_YOUR GOAL_
Go through the records and set each one down exactly, skipping any picture.

_SUPPLIED MATERIAL_
■ ■ ■ ■ ■ ■ ■
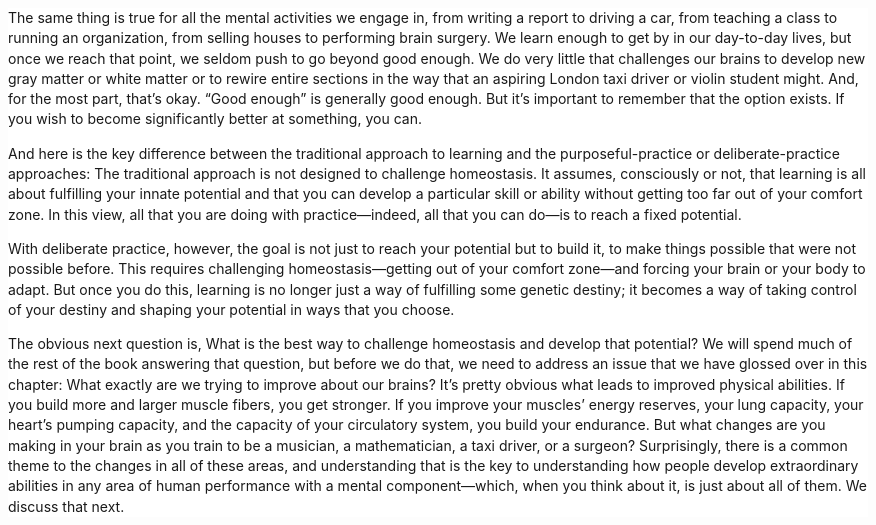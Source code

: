 The same thing is true for all the mental activities we engage in, from writing a report to driving a car, from teaching a class to running an organization, from selling houses to performing brain surgery. We learn enough to get by in our day-to-day lives, but once we reach that point, we seldom push to go beyond good enough. We do very little that challenges our brains to develop new gray matter or white matter or to rewire entire sections in the way that an aspiring London taxi driver or violin student might. And, for the most part, that’s okay. “Good enough” is generally good enough. But it’s important to remember that the option exists. If you wish to become significantly better at something, you can.

And here is the key difference between the traditional approach to learning and the purposeful-practice or deliberate-practice approaches: The traditional approach is not designed to challenge homeostasis. It assumes, consciously or not, that learning is all about fulfilling your innate potential and that you can develop a particular skill or ability without getting too far out of your comfort zone. In this view, all that you are doing with practice—indeed, all that you can do—is to reach a fixed potential.

With deliberate practice, however, the goal is not just to reach your potential but to build it, to make things possible that were not possible before. This requires challenging homeostasis—getting out of your comfort zone—and forcing your brain or your body to adapt. But once you do this, learning is no longer just a way of fulfilling some genetic destiny; it becomes a way of taking control of your destiny and shaping your potential in ways that you choose.

The obvious next question is, What is the best way to challenge homeostasis and develop that potential? We will spend much of the rest of the book answering that question, but before we do that, we need to address an issue that we have glossed over in this chapter: What exactly are we trying to improve about our brains? It’s pretty obvious what leads to improved physical abilities. If you build more and larger muscle fibers, you get stronger. If you improve your muscles’ energy reserves, your lung capacity, your heart’s pumping capacity, and the capacity of your circulatory system, you build your endurance. But what changes are you making in your brain as you train to be a musician, a mathematician, a taxi driver, or a surgeon? Surprisingly, there is a common theme to the changes in all of these areas, and understanding that is the key to understanding how people develop extraordinary abilities in any area of human performance with a mental component—which, when you think about it, is just about all of them. We discuss that next.


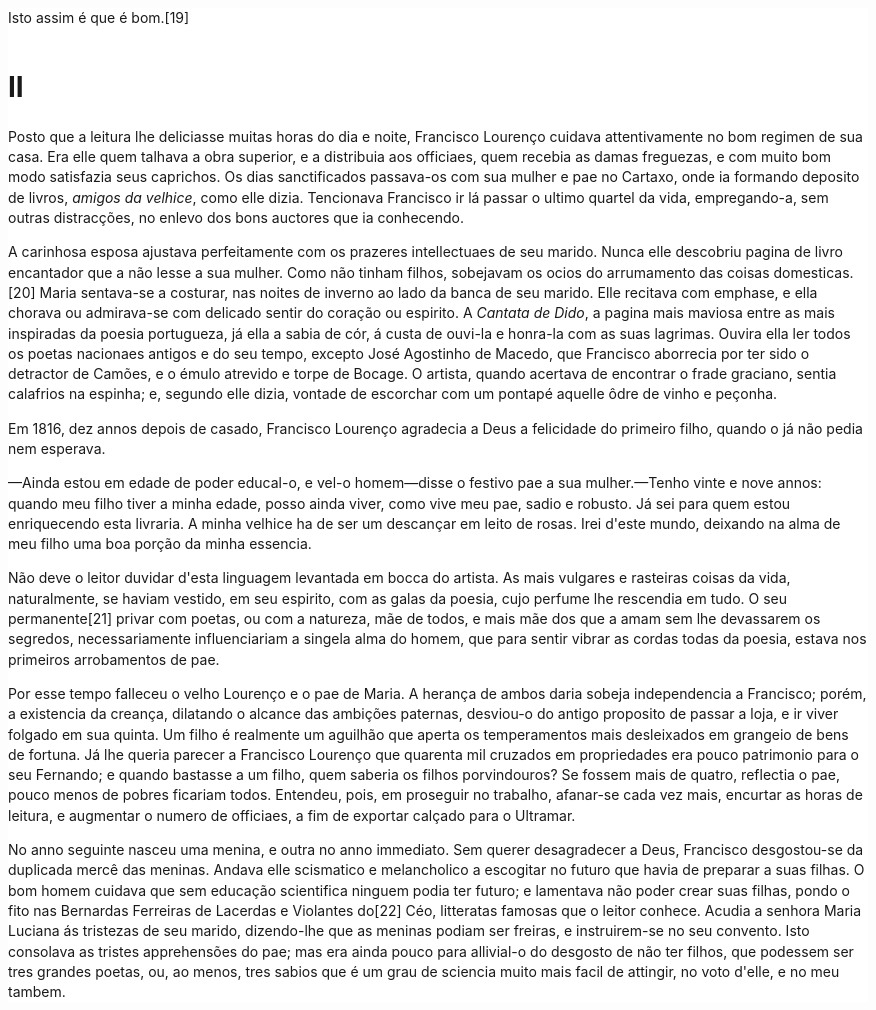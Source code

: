 Isto assim é que é bom.[19]


# **II**
Posto que a leitura lhe deliciasse muitas horas do dia e noite, Francisco Lourenço cuidava attentivamente no bom regimen de sua casa. Era elle quem talhava a obra superior, e a distribuia aos officiaes, quem recebia as damas freguezas, e com muito bom modo satisfazia seus caprichos. Os dias sanctificados passava-os com sua mulher e pae no Cartaxo, onde ia formando deposito de livros, *amigos da velhice*, como elle dizia. Tencionava Francisco ir lá passar o ultimo quartel da vida, empregando-a, sem outras distracções, no enlevo dos bons auctores que ia conhecendo.

A carinhosa esposa ajustava perfeitamente com os prazeres intellectuaes de seu marido. Nunca elle descobriu pagina de livro encantador que a não lesse a sua mulher. Como não tinham filhos, sobejavam os ocios do arrumamento das coisas domesticas.[20] Maria sentava-se a costurar, nas noites de inverno ao lado da banca de seu marido. Elle recitava com emphase, e ella chorava ou admirava-se com delicado sentir do coração ou espirito. A *Cantata de Dido*, a pagina mais maviosa entre as mais inspiradas da poesia portugueza, já ella a sabia de cór, á custa de ouvi-la e honra-la com as suas lagrimas. Ouvira ella ler todos os poetas nacionaes antigos e do seu tempo, excepto José Agostinho de Macedo, que Francisco aborrecia por ter sido o detractor de Camões, e o émulo atrevido e torpe de Bocage. O artista, quando acertava de encontrar o frade graciano, sentia calafrios na espinha; e, segundo elle dizia, vontade de escorchar com um pontapé aquelle ôdre de vinho e peçonha.

Em 1816, dez annos depois de casado, Francisco Lourenço agradecia a Deus a felicidade do primeiro filho, quando o já não pedia nem esperava.

—Ainda estou em edade de poder educal-o, e vel-o homem—disse o festivo pae a sua mulher.—Tenho vinte e nove annos: quando meu filho tiver a minha edade, posso ainda viver, como vive meu pae, sadio e robusto. Já sei para quem estou enriquecendo esta livraria. A minha velhice ha de ser um descançar em leito de rosas. Irei d'este mundo, deixando na alma de meu filho uma boa porção da minha essencia.

Não deve o leitor duvidar d'esta linguagem levantada em bocca do artista. As mais vulgares e rasteiras coisas da vida, naturalmente, se haviam vestido, em seu espirito, com as galas da poesia, cujo perfume lhe rescendia em tudo. O seu permanente[21] privar com poetas, ou com a natureza, mãe de todos, e mais mãe dos que a amam sem lhe devassarem os segredos, necessariamente influenciariam a singela alma do homem, que para sentir vibrar as cordas todas da poesia, estava nos primeiros arrobamentos de pae. 

Por esse tempo falleceu o velho Lourenço e o pae de Maria. A herança de ambos daria sobeja independencia a Francisco; porém, a existencia da creança, dilatando o alcance das ambições paternas, desviou-o do antigo proposito de passar a loja, e ir viver folgado em sua quinta. Um filho é realmente um aguilhão que aperta os temperamentos mais desleixados em grangeio de bens de fortuna. Já lhe queria parecer a Francisco Lourenço que quarenta mil cruzados em propriedades era pouco patrimonio para o seu Fernando; e quando bastasse a um filho, quem saberia os filhos porvindouros? Se fossem mais de quatro, reflectia o pae, pouco menos de pobres ficariam todos. Entendeu, pois, em proseguir no trabalho, afanar-se cada vez mais, encurtar as horas de leitura, e augmentar o numero de officiaes, a fim de exportar calçado para o Ultramar. 

No anno seguinte nasceu uma menina, e outra no anno immediato. Sem querer desagradecer a Deus, Francisco desgostou-se da duplicada mercê das meninas. Andava elle scismatico e melancholico a escogitar no futuro que havia de preparar a suas filhas. O bom homem cuidava que sem educação scientifica ninguem podia ter futuro; e lamentava não poder crear suas filhas, pondo o fito nas Bernardas Ferreiras de Lacerdas e Violantes do[22] Céo, litteratas famosas que o leitor conhece. Acudia a senhora Maria Luciana ás tristezas de seu marido, dizendo-lhe que as meninas podiam ser freiras, e instruirem-se no seu convento. Isto consolava as tristes apprehensões do pae; mas era ainda pouco para allivial-o do desgosto de não ter filhos, que podessem ser tres grandes poetas, ou, ao menos, tres sabios que é um grau de sciencia muito mais facil de attingir, no voto d'elle, e no meu tambem.
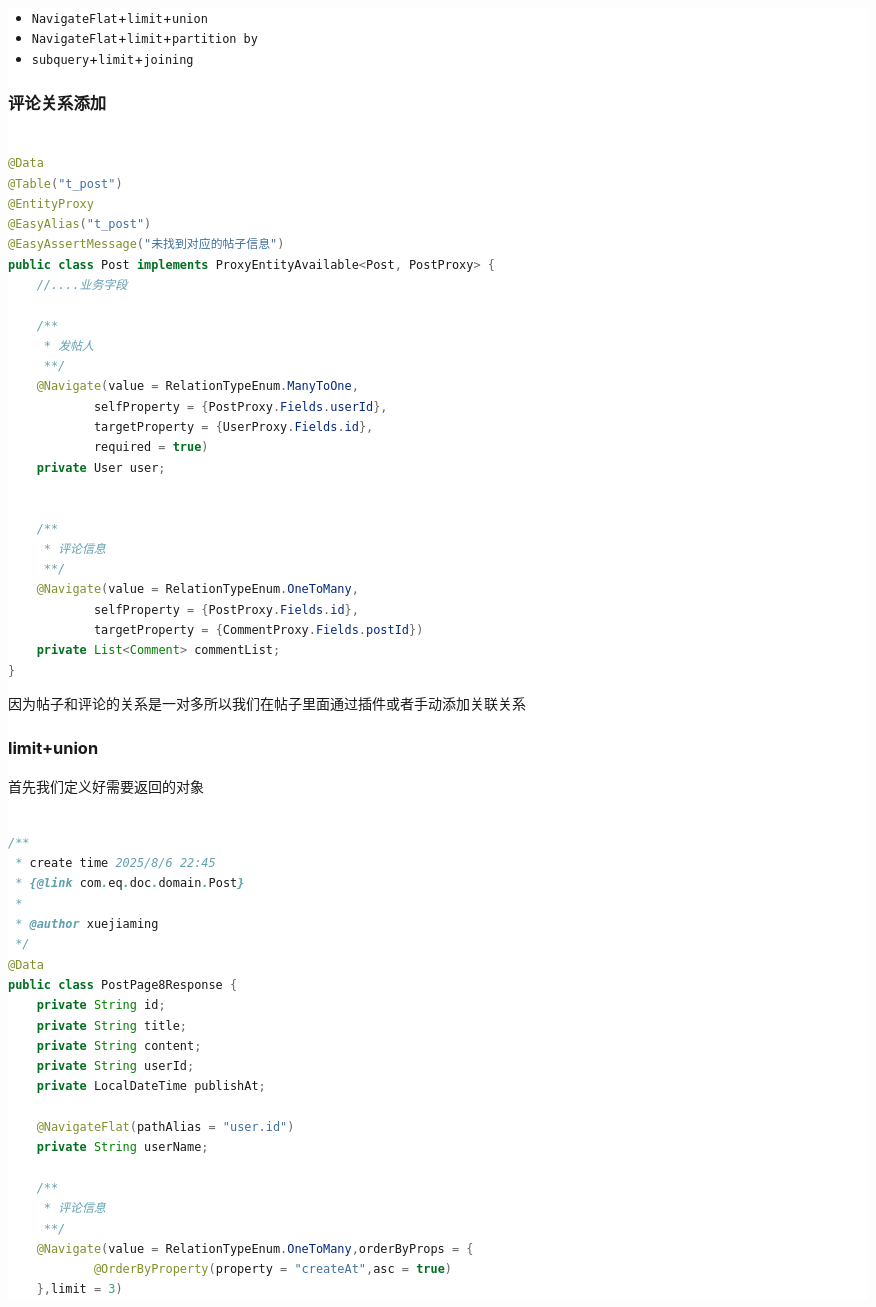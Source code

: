 - `NavigateFlat`+`limit`+`union`
- `NavigateFlat`+`limit`+`partition by`
- `subquery`+`limit`+`joining`
### 评论关系添加
```java

@Data
@Table("t_post")
@EntityProxy
@EasyAlias("t_post")
@EasyAssertMessage("未找到对应的帖子信息")
public class Post implements ProxyEntityAvailable<Post, PostProxy> {
    //....业务字段

    /**
     * 发帖人
     **/
    @Navigate(value = RelationTypeEnum.ManyToOne,
            selfProperty = {PostProxy.Fields.userId},
            targetProperty = {UserProxy.Fields.id},
            required = true)
    private User user;


    /**
     * 评论信息
     **/
    @Navigate(value = RelationTypeEnum.OneToMany,
            selfProperty = {PostProxy.Fields.id},
            targetProperty = {CommentProxy.Fields.postId})
    private List<Comment> commentList;
}

```

因为帖子和评论的关系是一对多所以我们在帖子里面通过插件或者手动添加关联关系
### limit+union
首先我们定义好需要返回的对象

```java

/**
 * create time 2025/8/6 22:45
 * {@link com.eq.doc.domain.Post}
 *
 * @author xuejiaming
 */
@Data
public class PostPage8Response {
    private String id;
    private String title;
    private String content;
    private String userId;
    private LocalDateTime publishAt;

    @NavigateFlat(pathAlias = "user.id")
    private String userName;

    /**
     * 评论信息
     **/
    @Navigate(value = RelationTypeEnum.OneToMany,orderByProps = {
            @OrderByProperty(property = "createAt",asc = true)
    },limit = 3)
```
■ ■ ■ ■ ■ ■ ■
_TASK RESPONSE_
Source code

: The same thing is true for all the mental activities we engage in, from writing a report to driving a car, from teaching a class to running an organization, from selling houses to performing brain surgery. We learn enough to get by in our day-to-day lives, but once we reach that point, we seldom push to go beyond good enough. We do very little that challenges our brains to develop new gray matter or white matter or to rewire entire sections in the way that an aspiring London taxi driver or violin student might. And, for the most part, that’s okay. “Good enough” is generally good enough. But it’s important to remember that the option exists. If you wish to become significantly better at something, you can.

And here is the key difference between the traditional approach to learning and the purposeful-practice or deliberate-practice approaches: The traditional approach is not designed to challenge homeostasis. It assumes, consciously or not, that learning is all about fulfilling your innate potential and that you can develop a particular skill or ability without getting too far out of your comfort zone. In this view, all that you are doing with practice—indeed, all that you can do—is to reach a fixed potential.

With deliberate practice, however, the goal is not just to reach your potential but to build it, to make things possible that were not possible before. This requires challenging homeostasis—getting out of your comfort zone—and forcing your brain or your body to adapt. But once you do this, learning is no longer just a way of fulfilling some genetic destiny; it becomes a way of taking control of your destiny and shaping your potential in ways that you choose.

The obvious next question is, What is the best way to challenge homeostasis and develop that potential? We will spend much of the rest of the book answering that question, but before we do that, we need to address an issue that we have glossed over in this chapter: What exactly are we trying to improve about our brains? It’s pretty obvious what leads to improved physical abilities. If you build more and larger muscle fibers, you get stronger. If you improve your muscles’ energy reserves, your lung capacity, your heart’s pumping capacity, and the capacity of your circulatory system, you build your endurance. But what changes are you making in your brain as you train to be a musician, a mathematician, a taxi driver, or a surgeon? Surprisingly, there is a common theme to the changes in all of these areas, and understanding that is the key to understanding how people develop extraordinary abilities in any area of human performance with a mental component—which, when you think about it, is just about all of them. We discuss that next.


Source code

: Isto assim é que é bom.[19]


# **II**
Posto que a leitura lhe deliciasse muitas horas do dia e noite, Francisco Lourenço cuidava attentivamente no bom regimen de sua casa. Era elle quem talhava a obra superior, e a distribuia aos officiaes, quem recebia as damas freguezas, e com muito bom modo satisfazia seus caprichos. Os dias sanctificados passava-os com sua mulher e pae no Cartaxo, onde ia formando deposito de livros, *amigos da velhice*, como elle dizia. Tencionava Francisco ir lá passar o ultimo quartel da vida, empregando-a, sem outras distracções, no enlevo dos bons auctores que ia conhecendo.

A carinhosa esposa ajustava perfeitamente com os prazeres intellectuaes de seu marido. Nunca elle descobriu pagina de livro encantador que a não lesse a sua mulher. Como não tinham filhos, sobejavam os ocios do arrumamento das coisas domesticas.[20] Maria sentava-se a costurar, nas noites de inverno ao lado da banca de seu marido. Elle recitava com emphase, e ella chorava ou admirava-se com delicado sentir do coração ou espirito. A *Cantata de Dido*, a pagina mais maviosa entre as mais inspiradas da poesia portugueza, já ella a sabia de cór, á custa de ouvi-la e honra-la com as suas lagrimas. Ouvira ella ler todos os poetas nacionaes antigos e do seu tempo, excepto José Agostinho de Macedo, que Francisco aborrecia por ter sido o detractor de Camões, e o émulo atrevido e torpe de Bocage. O artista, quando acertava de encontrar o frade graciano, sentia calafrios na espinha; e, segundo elle dizia, vontade de escorchar com um pontapé aquelle ôdre de vinho e peçonha.

Em 1816, dez annos depois de casado, Francisco Lourenço agradecia a Deus a felicidade do primeiro filho, quando o já não pedia nem esperava.

—Ainda estou em edade de poder educal-o, e vel-o homem—disse o festivo pae a sua mulher.—Tenho vinte e nove annos: quando meu filho tiver a minha edade, posso ainda viver, como vive meu pae, sadio e robusto. Já sei para quem estou enriquecendo esta livraria. A minha velhice ha de ser um descançar em leito de rosas. Irei d'este mundo, deixando na alma de meu filho uma boa porção da minha essencia.

Não deve o leitor duvidar d'esta linguagem levantada em bocca do artista. As mais vulgares e rasteiras coisas da vida, naturalmente, se haviam vestido, em seu espirito, com as galas da poesia, cujo perfume lhe rescendia em tudo. O seu permanente[21] privar com poetas, ou com a natureza, mãe de todos, e mais mãe dos que a amam sem lhe devassarem os segredos, necessariamente influenciariam a singela alma do homem, que para sentir vibrar as cordas todas da poesia, estava nos primeiros arrobamentos de pae. 

Por esse tempo falleceu o velho Lourenço e o pae de Maria. A herança de ambos daria sobeja independencia a Francisco; porém, a existencia da creança, dilatando o alcance das ambições paternas, desviou-o do antigo proposito de passar a loja, e ir viver folgado em sua quinta. Um filho é realmente um aguilhão que aperta os temperamentos mais desleixados em grangeio de bens de fortuna. Já lhe queria parecer a Francisco Lourenço que quarenta mil cruzados em propriedades era pouco patrimonio para o seu Fernando; e quando bastasse a um filho, quem saberia os filhos porvindouros? Se fossem mais de quatro, reflectia o pae, pouco menos de pobres ficariam todos. Entendeu, pois, em proseguir no trabalho, afanar-se cada vez mais, encurtar as horas de leitura, e augmentar o numero de officiaes, a fim de exportar calçado para o Ultramar. 

No anno seguinte nasceu uma menina, e outra no anno immediato. Sem querer desagradecer a Deus, Francisco desgostou-se da duplicada mercê das meninas. Andava elle scismatico e melancholico a escogitar no futuro que havia de preparar a suas filhas. O bom homem cuidava que sem educação scientifica ninguem podia ter futuro; e lamentava não poder crear suas filhas, pondo o fito nas Bernardas Ferreiras de Lacerdas e Violantes do[22] Céo, litteratas famosas que o leitor conhece. Acudia a senhora Maria Luciana ás tristezas de seu marido, dizendo-lhe que as meninas podiam ser freiras, e instruirem-se no seu convento. Isto consolava as tristes apprehensões do pae; mas era ainda pouco para allivial-o do desgosto de não ter filhos, que podessem ser tres grandes poetas, ou, ao menos, tres sabios que é um grau de sciencia muito mais facil de attingir, no voto d'elle, e no meu tambem.
Source code

: - `NavigateFlat`+`limit`+`union`
- `NavigateFlat`+`limit`+`partition by`
- `subquery`+`limit`+`joining`
### 评论关系添加
```java

@Data
@Table("t_post")
@EntityProxy
@EasyAlias("t_post")
@EasyAssertMessage("未找到对应的帖子信息")
public class Post implements ProxyEntityAvailable<Post, PostProxy> {
    //....业务字段

    /**
     * 发帖人
     **/
    @Navigate(value = RelationTypeEnum.ManyToOne,
            selfProperty = {PostProxy.Fields.userId},
            targetProperty = {UserProxy.Fields.id},
            required = true)
    private User user;


    /**
     * 评论信息
     **/
    @Navigate(value = RelationTypeEnum.OneToMany,
            selfProperty = {PostProxy.Fields.id},
            targetProperty = {CommentProxy.Fields.postId})
    private List<Comment> commentList;
}

```

因为帖子和评论的关系是一对多所以我们在帖子里面通过插件或者手动添加关联关系
### limit+union
首先我们定义好需要返回的对象

```java

/**
 * create time 2025/8/6 22:45
 * {@link com.eq.doc.domain.Post}
 *
 * @author xuejiaming
 */
@Data
public class PostPage8Response {
    private String id;
    private String title;
    private String content;
    private String userId;
    private LocalDateTime publishAt;

    @NavigateFlat(pathAlias = "user.id")
    private String userName;

    /**
     * 评论信息
     **/
    @Navigate(value = RelationTypeEnum.OneToMany,orderByProps = {
            @OrderByProperty(property = "createAt",asc = true)
    },limit = 3)
```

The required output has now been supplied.